『ダークスーツ』第4話までを見て

なんだかものすごく前のめりな演出で、ときどき背中がむずむずする。BGMも過剰ぎみ。4話で、エンディングテーマが流れ始めてからの、謎の女性が松木をひっぱたいて抱きしめられるスローモーションは、まったくいただけない。ああいうのを韓流趣味というのだろうか?
会社の危機を救うためのタスクフォースって、『メイド・イン・ジャパン』と同じだな。ここ数年見たドキュメンタリーを信じるとすれば、生き残りを果たした企業はライセンスか製造のどちらかに特化したところばかり。松木の言い分が通るのか? それとも、「ものづくりの心も忘れてはいけない! 両立するんだ!」みたいな方向に行くのだろうか?

4話では、主人公たちが取り込もうとする最上専務が裏金を使っているらしい、ということで、なんだ結局ライバルには道徳的な瑕疵がないとだめなのかとうんざりしたが、裏金は腎臓外科の権威に親友を手術してもらうため、という予想外の展開であった。そうなると、「動機が純粋なら、公金横領みたいなことしてもいいんかい?」とつい意地悪な感想を持ってしまう。
前回だか前々回だか、登場人物が「ワイロにするため」を連呼していて、いくらなんでもそんなにあっけらかんとその単語を使わないだろうと笑ってしまった。予告では「そんなことに使うために金をプールし始めたわけじゃない」みたいな台詞が聞こえた。なるべく小学生レベルの”いい悪い”だけでないお話を期待したい。池井戸頼みの企業ドラマが氾濫するなか、オリジナル脚本を担当した荒井修子は偉い、と言うべきなのか、谷口統括が偉いと言うべきなのか。

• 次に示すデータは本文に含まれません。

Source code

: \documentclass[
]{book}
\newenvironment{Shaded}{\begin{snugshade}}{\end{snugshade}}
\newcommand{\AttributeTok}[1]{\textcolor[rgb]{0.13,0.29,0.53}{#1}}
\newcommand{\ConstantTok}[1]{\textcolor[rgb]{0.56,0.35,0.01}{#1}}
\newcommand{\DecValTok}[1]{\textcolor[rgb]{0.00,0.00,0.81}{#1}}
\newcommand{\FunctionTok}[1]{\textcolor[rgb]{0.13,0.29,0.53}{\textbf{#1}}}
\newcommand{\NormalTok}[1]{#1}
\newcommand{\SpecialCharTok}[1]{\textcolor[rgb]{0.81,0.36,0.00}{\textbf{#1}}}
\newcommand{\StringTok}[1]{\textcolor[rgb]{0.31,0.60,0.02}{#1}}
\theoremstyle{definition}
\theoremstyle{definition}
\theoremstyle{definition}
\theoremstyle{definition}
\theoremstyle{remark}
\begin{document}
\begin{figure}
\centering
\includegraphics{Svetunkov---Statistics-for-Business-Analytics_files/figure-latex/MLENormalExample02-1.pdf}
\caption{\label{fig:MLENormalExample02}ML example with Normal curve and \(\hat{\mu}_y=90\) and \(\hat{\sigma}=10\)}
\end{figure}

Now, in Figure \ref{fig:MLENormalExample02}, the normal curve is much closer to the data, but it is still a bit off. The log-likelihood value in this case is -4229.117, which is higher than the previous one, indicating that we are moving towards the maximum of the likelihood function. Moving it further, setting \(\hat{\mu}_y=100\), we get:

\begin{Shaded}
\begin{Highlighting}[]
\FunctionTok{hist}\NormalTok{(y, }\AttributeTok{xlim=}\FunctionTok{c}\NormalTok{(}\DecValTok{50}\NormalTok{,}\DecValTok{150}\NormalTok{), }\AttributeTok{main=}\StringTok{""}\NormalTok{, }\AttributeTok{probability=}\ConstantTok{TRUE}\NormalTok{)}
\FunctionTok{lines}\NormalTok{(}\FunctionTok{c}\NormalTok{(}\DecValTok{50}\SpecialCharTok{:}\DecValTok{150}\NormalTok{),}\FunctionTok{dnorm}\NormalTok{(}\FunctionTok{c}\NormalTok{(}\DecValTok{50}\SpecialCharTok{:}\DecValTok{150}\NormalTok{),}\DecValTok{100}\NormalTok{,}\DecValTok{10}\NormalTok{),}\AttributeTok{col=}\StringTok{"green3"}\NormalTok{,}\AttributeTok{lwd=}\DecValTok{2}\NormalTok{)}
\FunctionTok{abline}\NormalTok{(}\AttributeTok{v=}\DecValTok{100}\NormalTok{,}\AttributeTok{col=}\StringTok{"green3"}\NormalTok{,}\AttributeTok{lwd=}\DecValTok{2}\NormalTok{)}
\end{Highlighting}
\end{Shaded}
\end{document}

企業ドラマで、主要登場人物の奥さんが病気というパターンを、WOWOWでも見た記憶がある。できれば、妻子ネタ抜きのぴりっと締まった社会派を見たい。公私とも描かなくてはいけないという暗黙のルールでもあるのだろうか。松木はどうやら自殺した母親の仇を討つために奮闘しているようだ。これも、既視感がありすぎ。
硬派をめざしたドラマにしては、主役にdullな色気がある。あの演出で主人公までもろに熱血漢だと暑苦しくなるから、あれでちょうどいいのかもしれない。ちらりと映った小橋めぐみがあいかわらず綺麗で驚いた。